BEGIN EXERCISE MATERIALS
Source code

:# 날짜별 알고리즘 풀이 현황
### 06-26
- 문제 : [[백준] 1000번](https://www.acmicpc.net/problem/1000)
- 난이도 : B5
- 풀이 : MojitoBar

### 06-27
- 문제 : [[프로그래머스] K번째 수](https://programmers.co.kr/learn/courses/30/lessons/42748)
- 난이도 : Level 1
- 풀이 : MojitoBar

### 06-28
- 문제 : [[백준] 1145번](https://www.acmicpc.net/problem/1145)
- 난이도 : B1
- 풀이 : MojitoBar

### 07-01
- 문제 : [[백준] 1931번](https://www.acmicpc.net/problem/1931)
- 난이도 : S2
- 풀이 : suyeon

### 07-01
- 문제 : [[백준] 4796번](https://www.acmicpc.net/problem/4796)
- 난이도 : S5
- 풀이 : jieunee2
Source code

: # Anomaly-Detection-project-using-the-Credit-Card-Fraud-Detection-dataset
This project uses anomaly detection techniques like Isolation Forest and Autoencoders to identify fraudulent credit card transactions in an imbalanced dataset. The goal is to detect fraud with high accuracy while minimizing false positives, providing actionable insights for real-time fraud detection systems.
END EXERCISE MATERIALS
WHAT THE TASK REQUIRES – Go through the entries and repeat each one exactly.

RESULT OF THIS TASK –
Source code

:# 날짜별 알고리즘 풀이 현황
### 06-26
- 문제 : [[백준] 1000번](https://www.acmicpc.net/problem/1000)
- 난이도 : B5
- 풀이 : MojitoBar

### 06-27
- 문제 : [[프로그래머스] K번째 수](https://programmers.co.kr/learn/courses/30/lessons/42748)
- 난이도 : Level 1
- 풀이 : MojitoBar

### 06-28
- 문제 : [[백준] 1145번](https://www.acmicpc.net/problem/1145)
- 난이도 : B1
- 풀이 : MojitoBar

### 07-01
- 문제 : [[백준] 1931번](https://www.acmicpc.net/problem/1931)
- 난이도 : S2
- 풀이 : suyeon

### 07-01
- 문제 : [[백준] 4796번](https://www.acmicpc.net/problem/4796)
- 난이도 : S5
- 풀이 : jieunee2
Source code

: # Anomaly-Detection-project-using-the-Credit-Card-Fraud-Detection-dataset
This project uses anomaly detection techniques like Isolation Forest and Autoencoders to identify fraudulent credit card transactions in an imbalanced dataset. The goal is to detect fraud with high accuracy while minimizing false positives, providing actionable insights for real-time fraud detection systems.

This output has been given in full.